Jewish-Austrian poet and Zionist (1881–1914)

Hugo Zuckermann (15 May 1881 – 23 December 1914) was a Jewish-Austrian poet and Zionist.

Zuckermann was born in Cheb.

During his studies in Vienna, he became a member of the Theodor Herzl Association of Zionist University Students and later of the Jewish academic fraternity Libanonia.

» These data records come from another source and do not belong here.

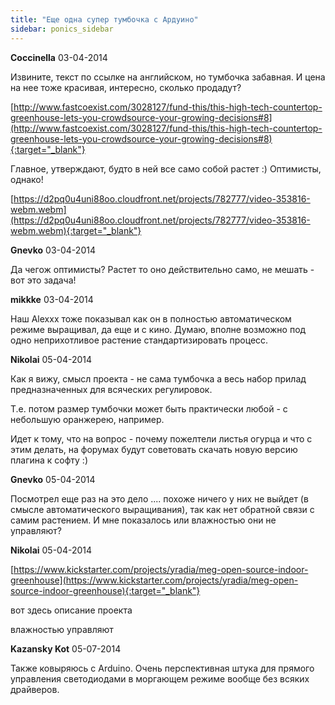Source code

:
 ```yaml
---
title: "Еще одна супер тумбочка с Ардуино"
sidebar: ponics_sidebar
---
```


**Coccinella** 03-04-2014

Извините, текст по ссылке на английском, но тумбочка забавная. И цена на нее тоже красивая, интересно, сколько продадут?

[http://www.fastcoexist.com/3028127/fund-this/this-high-tech-countertop-greenhouse-lets-you-crowdsource-your-growing-decisions#8](http://www.fastcoexist.com/3028127/fund-this/this-high-tech-countertop-greenhouse-lets-you-crowdsource-your-growing-decisions#8){:target="_blank"}

Главное, утверждают, будто в ней все само собой растет :) Оптимисты, однако!

[https://d2pq0u4uni88oo.cloudfront.net/projects/782777/video-353816-webm.webm](https://d2pq0u4uni88oo.cloudfront.net/projects/782777/video-353816-webm.webm){:target="_blank"}


**Gnevko** 03-04-2014

Да чегож оптимисты? Растет то оно действительно само, не мешать - вот это задача!


**mikkke** 03-04-2014

Наш Аlexxx тоже показывал как он в полностью автоматическом режиме выращивал, да еще и с кино. Думаю, вполне возможно под одно неприхотливое растение стандартизировать процесс.


**Nikolai** 05-04-2014

Как я вижу, смысл проекта - не сама тумбочка а весь набор прилад предназначенных для всяческих регулировок.

Т.е. потом размер тумбочки может быть практически любой - с небольшую оранжерею, например.

Идет к тому, что на вопрос - почему пожелтели листья огурца и что с этим делать, на форумах будут советовать скачать новую версию плагина к софту :)


**Gnevko** 05-04-2014

Посмотрел еще раз на это дело .... похоже ничего у них не выйдет (в смысле автоматического выращивания), так как нет обратной связи с самим растением. И мне показалось или влажностью они не управляют?


**Nikolai** 05-04-2014

[https://www.kickstarter.com/projects/yradia/meg-open-source-indoor-greenhouse](https://www.kickstarter.com/projects/yradia/meg-open-source-indoor-greenhouse){:target="_blank"}

вот здесь описание проекта

влажностью управляют


**Kazansky Kot** 05-07-2014

Также ковыряюсь с Arduino. Очень перспективная штука для прямого управления светодиодами в моргающем режиме вообще без всяких драйверов.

In 1907 he founded, together with writer Oskar Rosenfeld, Egon Brecher and others a Jewish theatre group to play modern Yiddish dramas in the German language. The initiative lasted for one or two years. Later he became a lawyer in Meran. He fell early in the First World War after having written the very popular "Österreichisches Reiterlied". His work, published in one volume with an introduction by Otto Abeles in 1915, consists of poems including some translations from the Bible (Shir Hashirim, psalms). He also translated poems by Isaac Leib Peretz, Sholem Asch, Abraham Reisen, S. Schneir and other Yiddish authors. He died in Eger.

== Literature ==
- Meier M. Reschke, Hugo Zuckermann: A Great Jewish Leader, Vantage Pr., 1985. ISBN 0-533-06136-9
- Hugo Zuckermann, Gedichte (edited by ), R. Löwit Verlag, Wien, 1915.